Michael Lee and Paul Bailey

Examples

## Not run: 
# read in the example data (generated, not real student data)
sdf <- readNAEP(path=system.file("extdata/data", "M36NT2PM.dat", package="NAEPprimer"))

# search both the student and school files by a character string
searchSDF(string="book", data=sdf)

# use the `|` (OR) operator to search several strings simultaneously
searchSDF(string="book|home|value", data=sdf)

# use a vector of strings to search for variables that contain multiple strings,
# such as both "book" and "home"
searchSDF(string=c("book","home"), data=sdf)

# search only the student files by a character string
searchSDF(string="algebra", data=sdf, fileFormat="student")

# search both the student and school files and return a glimpse of levels
searchSDF(string="value", data=sdf, levels=TRUE)

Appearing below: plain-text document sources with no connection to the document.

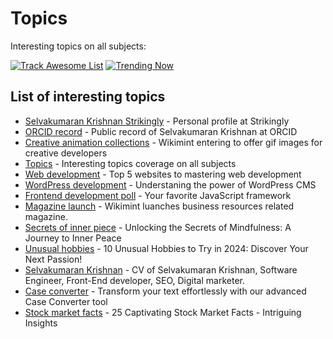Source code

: # Topics

Interesting topics on all subjects:

[![Track Awesome List](https://www.trackawesomelist.com/badge.svg)](https://www.trackawesomelist.com/selvaklnc/topics)  [![Trending Now](https://img.shields.io/badge/View_on_GitHub-Click_here-blue.svg)](https://github.com/trending)


## List of interesting topics
* [Selvakumaran Krishnan Strikingly](https://ourmaster.mystrikingly.com/) - Personal profile at Strikingly
* [ORCID record](https://orcid.org/0009-0000-8447-0285) - Public record of Selvakumaran Krishnan at ORCID
* [Creative animation collections](https://giphy.com/channel/wikimint) - Wikimint entering to offer gif images for creative developers
* [Topics](https://selvaklnc.github.io/topics/) - Interesting topics coverage on all subjects
* [Web development](https://docs.google.com/spreadsheets/d/1JEZEvXD6ffsrAihui59pl5SU86y_zfrPLH8KkYxfzD4/edit?gid=0#gid=0) - Top 5 websites to mastering web development
* [WordPress development](https://docs.google.com/document/d/1t8Af6dCM1JrVYLeepSNkxgBlpYcUlhRuZ3GXVqpibj4/edit) - Understaning the power of WordPress CMS
* [Frontend development poll](https://docs.google.com/forms/d/e/1FAIpQLSfYrvYXnuGTsr4bJb0USQtlNi5nr7_CQuIILz5SZ_c7LYE62Q/viewform) - Your favorite JavaScript framework
* [Magazine launch](https://www.prlog.org/13028884-wikimint-launches-new-online-magazine-for-business-and-resources.html) - Wikimint luanches business resources related magazine.
* [Secrets of inner piece](https://www.tumblr.com/magazinechronicles/732720366640939008/unlocking-the-secrets-of-mindfulness-a-journey-to?source=share) - Unlocking the Secrets of Mindfulness: A Journey to Inner Peace
* [Unusual hobbies](https://www.reddit.com/r/wikimintcreations/comments/1cuxctj/10_unusual_hobbies_to_try_in_2024_discover_your/) - 10 Unusual Hobbies to Try in 2024: Discover Your Next Passion!
* [Selvakumaran Krishnan](https://selvakumaran.is-a.dev/) - CV of Selvakumaran Krishnan, Software Engineer, Front-End developer, SEO, Digital marketer.
* [Case converter](https://www.linkedin.com/feed/update/urn:li:activity:7195453146377166848) - Transform your text effortlessly with our advanced Case Converter tool
* [Stock market facts](https://www.wikimint.com/2024/01/interesting-facts-about-stock-market.html) - 25 Captivating Stock Market Facts - Intriguing Insights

# save the search as an object to return a full data.frame of search
ddf <- searchSDF(string="value", data=sdf, levels=TRUE)
ddf

## End(Not run)

set NAEP Score Card

Description

add item response theory data necessary to use mml.sdf on NAEP data

Usage

setNAEPScoreCard(data, dctPath = NULL)

Arguments

data

a NAEP edsurvey.data.frame

dctPath

a file location that points to the location of a NAEP .dct file (usually in the AM folder). A .dct file can be used to input custom item response theory (IRT) parameters and subscale/subtest weights for NAEP assessments compared with those provided in the NAEPirtparams package.

Value

a NAEP edsurvey.data.frame with updated attributes

Examples

## Not run: 
datFP <- "~/NAEP_Folder/Data/M50NT3AT.dat"
sdf <- readNAEP(path=datFP)

#how to set NAEP mml attributes
#if readNAEP does not detect them automatically
dctFP <- "~/NAEP_Folder/AM/M50NT3AT.dct"
sdf <- setNAEPScoreCard(data=sdf, dctPath=dctFP)

## End(Not run)

Summary Codebook

Description

Retrieves variable names, variable labels, and value labels for an edsurvey.data.frame, a light.edsurvey.data.frame, or an edsurvey.data.frame.list.

Usage

showCodebook(
  data,
  fileFormat = NULL,
  labelLevels = FALSE,
  includeRecodes = FALSE
)

Arguments

data

an edsurvey.data.frame, a light.edsurvey.data.frame, or an edsurvey.data.frame.list

fileFormat

a character string indicating the data source to search for variables. The default NULL argument searches all available codebooks in the database connection object.

labelLevels

a logical value; set to TRUE to return a snapshot of the label levels in an edsurvey.data.frame, a light.edsurvey.data.frame, or an edsurvey.data.frame.list. When set to FALSE (the default), label levels are removed.

includeRecodes

a logical value; set to TRUE to return value labels that have been recoded in an edsurvey.data.frame, a light.edsurvey.data.frame, or an edsurvey.data.frame.list. When set to FALSE (the default), only the original value labels are included in the returned data.frame.

Value

a data.frame that shows the variable names, variable labels, value labels, value levels (if applicable), and the file format data source from an edsurvey.data.frame, a light.edsurvey.data.frame, or an edsurvey.data.frame.list

Author(s)

Michael Lee and Paul Bailey

Examples

## Not run: 
# read in the example data (generated, not real student data)
sdf <- readNAEP(path=system.file("extdata/data", "M36NT2PM.dat", package="NAEPprimer"))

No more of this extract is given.